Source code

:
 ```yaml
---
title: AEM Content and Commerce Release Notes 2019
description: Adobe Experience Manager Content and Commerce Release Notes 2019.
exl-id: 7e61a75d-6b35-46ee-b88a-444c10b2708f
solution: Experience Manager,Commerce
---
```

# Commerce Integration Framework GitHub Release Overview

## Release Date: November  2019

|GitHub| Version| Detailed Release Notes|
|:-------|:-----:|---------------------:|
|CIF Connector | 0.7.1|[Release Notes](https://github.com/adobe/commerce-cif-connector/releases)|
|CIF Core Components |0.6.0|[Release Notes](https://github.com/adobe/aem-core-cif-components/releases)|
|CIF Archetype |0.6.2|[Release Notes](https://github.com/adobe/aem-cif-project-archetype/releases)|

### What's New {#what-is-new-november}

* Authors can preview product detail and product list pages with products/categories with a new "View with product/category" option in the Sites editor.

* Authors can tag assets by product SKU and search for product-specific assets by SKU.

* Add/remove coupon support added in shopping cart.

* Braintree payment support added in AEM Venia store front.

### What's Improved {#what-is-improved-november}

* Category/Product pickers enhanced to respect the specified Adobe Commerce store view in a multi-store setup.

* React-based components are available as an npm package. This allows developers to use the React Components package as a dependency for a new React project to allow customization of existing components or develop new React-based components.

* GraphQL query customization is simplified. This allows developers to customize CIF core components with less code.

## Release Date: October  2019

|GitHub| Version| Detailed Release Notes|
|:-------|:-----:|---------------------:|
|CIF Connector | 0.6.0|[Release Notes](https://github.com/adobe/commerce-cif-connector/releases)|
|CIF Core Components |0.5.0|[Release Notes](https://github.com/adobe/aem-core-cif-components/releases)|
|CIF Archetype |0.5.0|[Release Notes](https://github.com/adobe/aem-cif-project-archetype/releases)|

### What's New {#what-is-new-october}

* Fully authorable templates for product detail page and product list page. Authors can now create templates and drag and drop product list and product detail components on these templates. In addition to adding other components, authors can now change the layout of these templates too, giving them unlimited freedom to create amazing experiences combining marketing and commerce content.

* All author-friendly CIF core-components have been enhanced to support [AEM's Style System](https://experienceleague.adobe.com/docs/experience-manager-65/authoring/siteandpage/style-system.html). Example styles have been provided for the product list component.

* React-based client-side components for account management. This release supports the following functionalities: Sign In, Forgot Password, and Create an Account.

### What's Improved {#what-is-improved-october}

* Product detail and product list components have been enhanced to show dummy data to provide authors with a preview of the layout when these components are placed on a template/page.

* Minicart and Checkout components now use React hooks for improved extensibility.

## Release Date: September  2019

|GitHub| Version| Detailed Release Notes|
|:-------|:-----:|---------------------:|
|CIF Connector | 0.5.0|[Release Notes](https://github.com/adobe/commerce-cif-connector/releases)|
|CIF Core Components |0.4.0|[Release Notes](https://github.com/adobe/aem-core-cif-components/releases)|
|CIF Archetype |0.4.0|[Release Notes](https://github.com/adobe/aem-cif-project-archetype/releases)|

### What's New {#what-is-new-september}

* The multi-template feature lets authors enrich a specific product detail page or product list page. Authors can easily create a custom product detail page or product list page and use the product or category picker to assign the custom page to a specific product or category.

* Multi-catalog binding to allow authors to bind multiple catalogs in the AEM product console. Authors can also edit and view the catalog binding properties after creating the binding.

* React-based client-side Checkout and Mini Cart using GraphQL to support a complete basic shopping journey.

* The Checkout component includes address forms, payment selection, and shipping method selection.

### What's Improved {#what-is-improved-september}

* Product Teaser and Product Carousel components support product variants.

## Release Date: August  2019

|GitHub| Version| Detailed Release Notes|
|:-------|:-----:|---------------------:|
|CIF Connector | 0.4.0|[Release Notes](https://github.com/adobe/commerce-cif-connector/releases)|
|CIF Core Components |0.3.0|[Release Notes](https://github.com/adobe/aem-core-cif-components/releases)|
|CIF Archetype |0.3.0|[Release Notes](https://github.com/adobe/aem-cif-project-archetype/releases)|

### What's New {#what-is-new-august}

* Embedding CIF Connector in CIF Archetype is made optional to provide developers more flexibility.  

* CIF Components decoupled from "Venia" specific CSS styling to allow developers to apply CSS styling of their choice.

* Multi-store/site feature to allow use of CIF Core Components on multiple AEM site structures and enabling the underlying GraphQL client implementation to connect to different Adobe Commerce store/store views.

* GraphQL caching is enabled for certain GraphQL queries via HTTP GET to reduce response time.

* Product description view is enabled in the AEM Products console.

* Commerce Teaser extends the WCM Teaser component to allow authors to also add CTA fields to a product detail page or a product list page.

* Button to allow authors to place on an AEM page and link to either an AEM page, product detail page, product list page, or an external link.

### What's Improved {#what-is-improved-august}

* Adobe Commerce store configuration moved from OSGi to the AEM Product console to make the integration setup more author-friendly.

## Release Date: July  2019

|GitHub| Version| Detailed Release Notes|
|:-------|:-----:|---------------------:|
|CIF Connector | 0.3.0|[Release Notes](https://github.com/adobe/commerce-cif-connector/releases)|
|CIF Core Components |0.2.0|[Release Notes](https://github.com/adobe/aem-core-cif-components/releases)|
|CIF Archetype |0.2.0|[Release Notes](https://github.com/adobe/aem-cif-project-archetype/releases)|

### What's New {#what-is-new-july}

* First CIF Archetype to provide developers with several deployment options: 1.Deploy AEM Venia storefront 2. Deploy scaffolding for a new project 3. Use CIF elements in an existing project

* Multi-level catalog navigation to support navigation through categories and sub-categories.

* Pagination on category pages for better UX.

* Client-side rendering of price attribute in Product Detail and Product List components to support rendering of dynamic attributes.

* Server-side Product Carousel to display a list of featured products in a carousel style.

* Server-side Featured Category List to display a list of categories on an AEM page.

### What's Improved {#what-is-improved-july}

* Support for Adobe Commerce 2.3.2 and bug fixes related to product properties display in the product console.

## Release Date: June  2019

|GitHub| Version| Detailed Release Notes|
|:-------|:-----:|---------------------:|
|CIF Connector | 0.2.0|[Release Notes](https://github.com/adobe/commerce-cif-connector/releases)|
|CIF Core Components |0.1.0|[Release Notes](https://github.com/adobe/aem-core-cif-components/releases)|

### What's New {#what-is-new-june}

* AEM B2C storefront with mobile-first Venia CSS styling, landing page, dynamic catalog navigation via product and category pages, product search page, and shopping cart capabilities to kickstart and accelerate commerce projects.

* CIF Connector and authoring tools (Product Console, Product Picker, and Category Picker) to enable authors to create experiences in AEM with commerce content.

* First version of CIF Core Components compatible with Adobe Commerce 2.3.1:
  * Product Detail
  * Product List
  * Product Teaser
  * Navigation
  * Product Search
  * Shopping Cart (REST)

========

*TASK REQUIREMENTS*. Print every record exactly as it was given.

*ANSWER SECTION*.
Source code

:
 ```yaml
---
title: AEM Content and Commerce Release Notes 2019
description: Adobe Experience Manager Content and Commerce Release Notes 2019.
exl-id: 7e61a75d-6b35-46ee-b88a-444c10b2708f
solution: Experience Manager,Commerce
---
```

# Commerce Integration Framework GitHub Release Overview

## Release Date: November  2019

|GitHub| Version| Detailed Release Notes|
|:-------|:-----:|---------------------:|
|CIF Connector | 0.7.1|[Release Notes](https://github.com/adobe/commerce-cif-connector/releases)|
|CIF Core Components |0.6.0|[Release Notes](https://github.com/adobe/aem-core-cif-components/releases)|
|CIF Archetype |0.6.2|[Release Notes](https://github.com/adobe/aem-cif-project-archetype/releases)|

### What's New {#what-is-new-november}

* Authors can preview product detail and product list pages with products/categories with a new "View with product/category" option in the Sites editor.

* Authors can tag assets by product SKU and search for product-specific assets by SKU.

* Add/remove coupon support added in shopping cart.

* Braintree payment support added in AEM Venia store front.

### What's Improved {#what-is-improved-november}

* Category/Product pickers enhanced to respect the specified Adobe Commerce store view in a multi-store setup.

* React-based components are available as an npm package. This allows developers to use the React Components package as a dependency for a new React project to allow customization of existing components or develop new React-based components.

* GraphQL query customization is simplified. This allows developers to customize CIF core components with less code.

## Release Date: October  2019

|GitHub| Version| Detailed Release Notes|
|:-------|:-----:|---------------------:|
|CIF Connector | 0.6.0|[Release Notes](https://github.com/adobe/commerce-cif-connector/releases)|
|CIF Core Components |0.5.0|[Release Notes](https://github.com/adobe/aem-core-cif-components/releases)|
|CIF Archetype |0.5.0|[Release Notes](https://github.com/adobe/aem-cif-project-archetype/releases)|

### What's New {#what-is-new-october}

* Fully authorable templates for product detail page and product list page. Authors can now create templates and drag and drop product list and product detail components on these templates. In addition to adding other components, authors can now change the layout of these templates too, giving them unlimited freedom to create amazing experiences combining marketing and commerce content.

* All author-friendly CIF core-components have been enhanced to support [AEM's Style System](https://experienceleague.adobe.com/docs/experience-manager-65/authoring/siteandpage/style-system.html). Example styles have been provided for the product list component.

* React-based client-side components for account management. This release supports the following functionalities: Sign In, Forgot Password, and Create an Account.

### What's Improved {#what-is-improved-october}

* Product detail and product list components have been enhanced to show dummy data to provide authors with a preview of the layout when these components are placed on a template/page.

* Minicart and Checkout components now use React hooks for improved extensibility.

## Release Date: September  2019

|GitHub| Version| Detailed Release Notes|
|:-------|:-----:|---------------------:|
|CIF Connector | 0.5.0|[Release Notes](https://github.com/adobe/commerce-cif-connector/releases)|
|CIF Core Components |0.4.0|[Release Notes](https://github.com/adobe/aem-core-cif-components/releases)|
|CIF Archetype |0.4.0|[Release Notes](https://github.com/adobe/aem-cif-project-archetype/releases)|

### What's New {#what-is-new-september}

* The multi-template feature lets authors enrich a specific product detail page or product list page. Authors can easily create a custom product detail page or product list page and use the product or category picker to assign the custom page to a specific product or category.

* Multi-catalog binding to allow authors to bind multiple catalogs in the AEM product console. Authors can also edit and view the catalog binding properties after creating the binding.

* React-based client-side Checkout and Mini Cart using GraphQL to support a complete basic shopping journey.

* The Checkout component includes address forms, payment selection, and shipping method selection.

### What's Improved {#what-is-improved-september}

* Product Teaser and Product Carousel components support product variants.

## Release Date: August  2019

|GitHub| Version| Detailed Release Notes|
|:-------|:-----:|---------------------:|
|CIF Connector | 0.4.0|[Release Notes](https://github.com/adobe/commerce-cif-connector/releases)|
|CIF Core Components |0.3.0|[Release Notes](https://github.com/adobe/aem-core-cif-components/releases)|
|CIF Archetype |0.3.0|[Release Notes](https://github.com/adobe/aem-cif-project-archetype/releases)|

### What's New {#what-is-new-august}

* Embedding CIF Connector in CIF Archetype is made optional to provide developers more flexibility.  

* CIF Components decoupled from "Venia" specific CSS styling to allow developers to apply CSS styling of their choice.

* Multi-store/site feature to allow use of CIF Core Components on multiple AEM site structures and enabling the underlying GraphQL client implementation to connect to different Adobe Commerce store/store views.

* GraphQL caching is enabled for certain GraphQL queries via HTTP GET to reduce response time.

* Product description view is enabled in the AEM Products console.

* Commerce Teaser extends the WCM Teaser component to allow authors to also add CTA fields to a product detail page or a product list page.

* Button to allow authors to place on an AEM page and link to either an AEM page, product detail page, product list page, or an external link.

### What's Improved {#what-is-improved-august}

* Adobe Commerce store configuration moved from OSGi to the AEM Product console to make the integration setup more author-friendly.

## Release Date: July  2019

|GitHub| Version| Detailed Release Notes|
|:-------|:-----:|---------------------:|
|CIF Connector | 0.3.0|[Release Notes](https://github.com/adobe/commerce-cif-connector/releases)|
|CIF Core Components |0.2.0|[Release Notes](https://github.com/adobe/aem-core-cif-components/releases)|
|CIF Archetype |0.2.0|[Release Notes](https://github.com/adobe/aem-cif-project-archetype/releases)|

### What's New {#what-is-new-july}

* First CIF Archetype to provide developers with several deployment options: 1.Deploy AEM Venia storefront 2. Deploy scaffolding for a new project 3. Use CIF elements in an existing project

* Multi-level catalog navigation to support navigation through categories and sub-categories.

* Pagination on category pages for better UX.

* Client-side rendering of price attribute in Product Detail and Product List components to support rendering of dynamic attributes.

* Server-side Product Carousel to display a list of featured products in a carousel style.

* Server-side Featured Category List to display a list of categories on an AEM page.

### What's Improved {#what-is-improved-july}

* Support for Adobe Commerce 2.3.2 and bug fixes related to product properties display in the product console.

## Release Date: June  2019

|GitHub| Version| Detailed Release Notes|
|:-------|:-----:|---------------------:|
|CIF Connector | 0.2.0|[Release Notes](https://github.com/adobe/commerce-cif-connector/releases)|
|CIF Core Components |0.1.0|[Release Notes](https://github.com/adobe/aem-core-cif-components/releases)|

### What's New {#what-is-new-june}

* AEM B2C storefront with mobile-first Venia CSS styling, landing page, dynamic catalog navigation via product and category pages, product search page, and shopping cart capabilities to kickstart and accelerate commerce projects.

* CIF Connector and authoring tools (Product Console, Product Picker, and Category Picker) to enable authors to create experiences in AEM with commerce content.

* First version of CIF Core Components compatible with Adobe Commerce 2.3.1:
  * Product Detail
  * Product List
  * Product Teaser
  * Navigation
  * Product Search
  * Shopping Cart (REST)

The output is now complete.